### Work instructions
Give back all the data exactly, line by line.

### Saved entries

_ _ _ _ _

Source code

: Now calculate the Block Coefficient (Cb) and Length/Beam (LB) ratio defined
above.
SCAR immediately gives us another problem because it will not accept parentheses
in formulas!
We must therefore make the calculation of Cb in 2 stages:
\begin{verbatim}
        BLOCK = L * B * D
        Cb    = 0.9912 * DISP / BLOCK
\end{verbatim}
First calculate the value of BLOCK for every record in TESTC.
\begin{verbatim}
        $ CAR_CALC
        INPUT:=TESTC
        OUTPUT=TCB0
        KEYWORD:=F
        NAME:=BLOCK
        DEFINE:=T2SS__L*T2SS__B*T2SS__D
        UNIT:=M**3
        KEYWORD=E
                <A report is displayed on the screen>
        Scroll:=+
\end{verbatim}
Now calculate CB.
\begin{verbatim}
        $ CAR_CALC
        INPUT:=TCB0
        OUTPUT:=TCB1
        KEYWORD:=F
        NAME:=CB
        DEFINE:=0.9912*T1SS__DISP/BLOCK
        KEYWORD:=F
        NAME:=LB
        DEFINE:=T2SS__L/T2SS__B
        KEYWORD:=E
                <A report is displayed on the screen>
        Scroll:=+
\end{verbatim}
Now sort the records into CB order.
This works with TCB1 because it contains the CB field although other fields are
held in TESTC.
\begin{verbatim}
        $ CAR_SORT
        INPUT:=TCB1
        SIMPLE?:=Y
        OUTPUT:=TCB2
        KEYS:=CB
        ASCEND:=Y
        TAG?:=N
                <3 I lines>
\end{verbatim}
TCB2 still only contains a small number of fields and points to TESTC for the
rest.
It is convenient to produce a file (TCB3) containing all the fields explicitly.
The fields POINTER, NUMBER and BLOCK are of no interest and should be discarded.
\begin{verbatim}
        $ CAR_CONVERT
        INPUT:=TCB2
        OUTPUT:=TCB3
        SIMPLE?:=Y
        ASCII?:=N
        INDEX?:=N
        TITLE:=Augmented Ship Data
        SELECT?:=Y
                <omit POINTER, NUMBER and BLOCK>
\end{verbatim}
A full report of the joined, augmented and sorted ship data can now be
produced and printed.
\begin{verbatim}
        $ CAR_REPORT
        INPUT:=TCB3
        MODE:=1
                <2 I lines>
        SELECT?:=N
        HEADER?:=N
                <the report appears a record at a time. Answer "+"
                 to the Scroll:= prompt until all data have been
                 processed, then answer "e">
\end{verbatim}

_ _ _ _ _

### Solution to this exercise
Source code

: Now calculate the Block Coefficient (Cb) and Length/Beam (LB) ratio defined
above.
SCAR immediately gives us another problem because it will not accept parentheses
in formulas!
We must therefore make the calculation of Cb in 2 stages:
\begin{verbatim}
        BLOCK = L * B * D
        Cb    = 0.9912 * DISP / BLOCK
\end{verbatim}
First calculate the value of BLOCK for every record in TESTC.
\begin{verbatim}
        $ CAR_CALC
        INPUT:=TESTC
        OUTPUT=TCB0
        KEYWORD:=F
        NAME:=BLOCK
        DEFINE:=T2SS__L*T2SS__B*T2SS__D
        UNIT:=M**3
        KEYWORD=E
                <A report is displayed on the screen>
        Scroll:=+
\end{verbatim}
Now calculate CB.
\begin{verbatim}
        $ CAR_CALC
        INPUT:=TCB0
        OUTPUT:=TCB1
        KEYWORD:=F
        NAME:=CB
        DEFINE:=0.9912*T1SS__DISP/BLOCK
        KEYWORD:=F
        NAME:=LB
        DEFINE:=T2SS__L/T2SS__B
        KEYWORD:=E
                <A report is displayed on the screen>
        Scroll:=+
\end{verbatim}
Now sort the records into CB order.
This works with TCB1 because it contains the CB field although other fields are
held in TESTC.
\begin{verbatim}
        $ CAR_SORT
        INPUT:=TCB1
        SIMPLE?:=Y
        OUTPUT:=TCB2
        KEYS:=CB
        ASCEND:=Y
        TAG?:=N
                <3 I lines>
\end{verbatim}
TCB2 still only contains a small number of fields and points to TESTC for the
rest.
It is convenient to produce a file (TCB3) containing all the fields explicitly.
The fields POINTER, NUMBER and BLOCK are of no interest and should be discarded.
\begin{verbatim}
        $ CAR_CONVERT
        INPUT:=TCB2
        OUTPUT:=TCB3
        SIMPLE?:=Y
        ASCII?:=N
        INDEX?:=N
        TITLE:=Augmented Ship Data
        SELECT?:=Y
                <omit POINTER, NUMBER and BLOCK>
\end{verbatim}
A full report of the joined, augmented and sorted ship data can now be
produced and printed.
\begin{verbatim}
        $ CAR_REPORT
        INPUT:=TCB3
        MODE:=1
                <2 I lines>
        SELECT?:=N
        HEADER?:=N
                <the report appears a record at a time. Answer "+"
                 to the Scroll:= prompt until all data have been
                 processed, then answer "e">
\end{verbatim}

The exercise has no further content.